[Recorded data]
^^^^^^^^^^^^^^^^

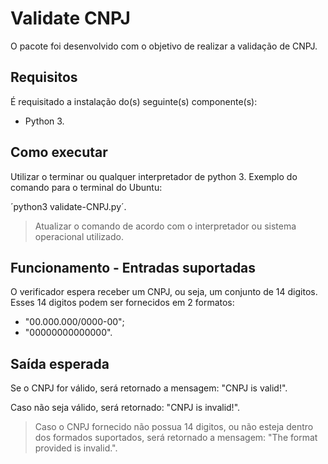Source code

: # Validate CNPJ

O pacote foi desenvolvido com o objetivo de realizar a validação de CNPJ.

## Requisitos

É requisitado a instalação do(s) seguinte(s) componente(s):

- Python 3.

## Como executar

Utilizar o terminar ou qualquer interpretador de python 3.
Exemplo do comando para o terminal do Ubuntu:

´python3 validate-CNPJ.py´.

> Atualizar o comando de acordo com o interpretador ou sistema operacional utilizado.

## Funcionamento - Entradas suportadas

O verificador espera receber um CNPJ, ou seja, um conjunto de 14 digitos.
Esses 14 digitos podem ser fornecidos em 2 formatos:

- "00.000.000/0000-00";
- "00000000000000".

## Saída esperada

Se o CNPJ for válido, será retornado a mensagem: "CNPJ is valid!".

Caso não seja válido, será retornado: "CNPJ is invalid!".

> Caso o CNPJ fornecido não possua 14 digitos,
ou não esteja dentro dos formados suportados,
será retornado a mensagem: "The format provided is invalid.".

^^^^^^^^^^^^^^^^

Nothing but the lines from the one that contains "Se o CNPJ for" through the end of the data above should appear, each reproduced exactly.

◆ Answer box:
Se o CNPJ for válido, será retornado a mensagem: "CNPJ is valid!".

Caso não seja válido, será retornado: "CNPJ is invalid!".

> Caso o CNPJ fornecido não possua 14 digitos,
ou não esteja dentro dos formados suportados,
será retornado a mensagem: "The format provided is invalid.".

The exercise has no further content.